May 3, 2010 | 11:50 am

Add West Hollywood to the growing list of local governments considering action against Arizona after the state passed its controversial new legislation on illegal immigrants.

The left-leaning City Council will consider a resolution Monday night that would ban any official travel to Arizona and prompt a review of contracts with Arizona businesses. Arizona’s new legislation requires police to determine whether people they stop are in the country illegally.

Proponents of SB 1070, which has polled positively in Arizona and the nation, say the law is crucial to stemming violent drug trafficking from Mexico. Opponents have attacked the legislation, saying it will promote racial profiling and discourage illegal immigrants from cooperating in police investigations.
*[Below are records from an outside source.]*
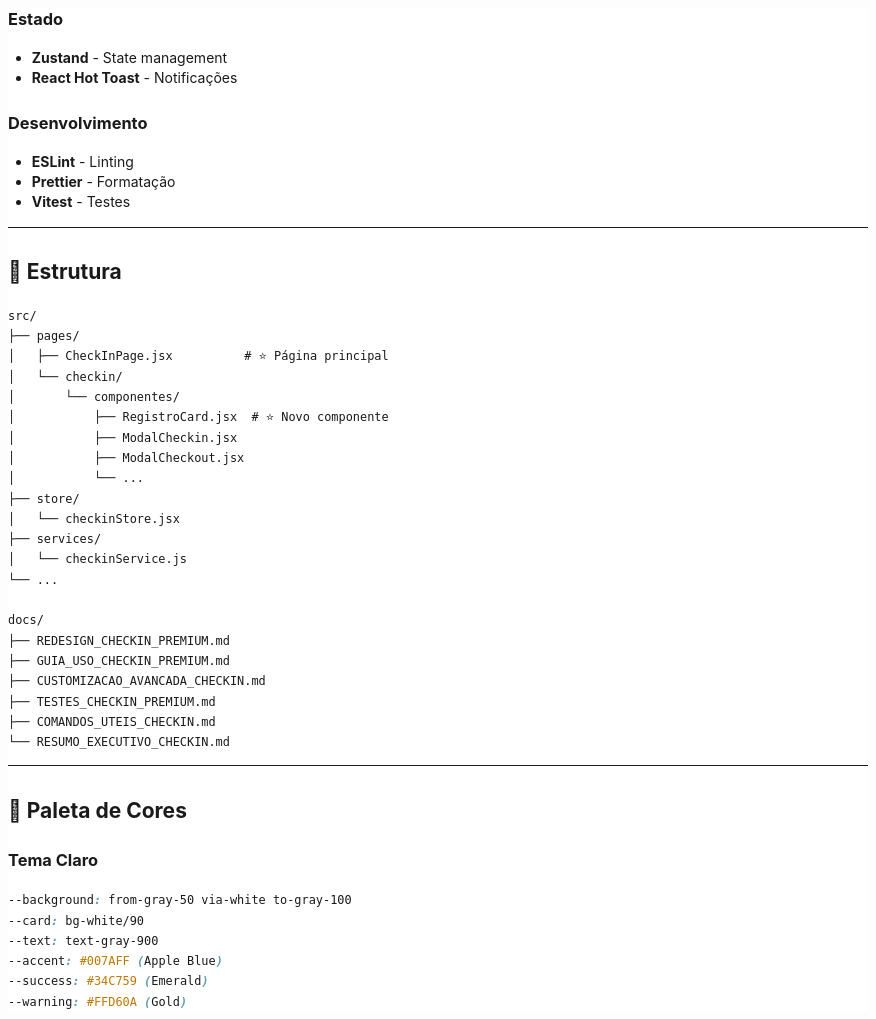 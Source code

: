 ### Estado
- **Zustand** - State management
- **React Hot Toast** - Notificações

### Desenvolvimento
- **ESLint** - Linting
- **Prettier** - Formatação
- **Vitest** - Testes

---

## 📁 Estrutura

```
src/
├── pages/
│   ├── CheckInPage.jsx          # ⭐ Página principal
│   └── checkin/
│       └── componentes/
│           ├── RegistroCard.jsx  # ⭐ Novo componente
│           ├── ModalCheckin.jsx
│           ├── ModalCheckout.jsx
│           └── ...
├── store/
│   └── checkinStore.jsx
├── services/
│   └── checkinService.js
└── ...

docs/
├── REDESIGN_CHECKIN_PREMIUM.md
├── GUIA_USO_CHECKIN_PREMIUM.md
├── CUSTOMIZACAO_AVANCADA_CHECKIN.md
├── TESTES_CHECKIN_PREMIUM.md
├── COMANDOS_UTEIS_CHECKIN.md
└── RESUMO_EXECUTIVO_CHECKIN.md
```

---

## 🎨 Paleta de Cores

### Tema Claro
```css
--background: from-gray-50 via-white to-gray-100
--card: bg-white/90
--text: text-gray-900
--accent: #007AFF (Apple Blue)
--success: #34C759 (Emerald)
--warning: #FFD60A (Gold)
```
West Hollywood is the latest in a number of local and state municipalities that have blasted the controversial new legislation. Mayor Antonio Villaraigosa and members of the Los Angeles City Council have expressed support for similar boycott proposals.

San Francisco has already taken economic action against Arizona, and the leader of the California Senate, Darrell Steinberg, has proposed boycotting businesses from the Southwestern state.

“To be stopped and confronted because your skin is darker or your hair is darker, to have to prove you’re in fact an American is really insulting,” said West Hollywood Mayor Pro Tem John Duran.

West Hollywood’s City Council has a long history of wide-reaching liberal resolutions, most recently banning the sales of most cats and dogs at pet stores. If approved, the city clerk would review all dealings with Arizona, and alternative vendors would be considered.

Councilmember Lindsey Horvath, who introduced the resolution, said the city has had about a dozen contracts with Arizona businesses in the last five years, valued at approximately $20,000.

City officials would also halt official trips to the state, like one Duran said he and others took about three years ago for an environmental conference in Phoenix.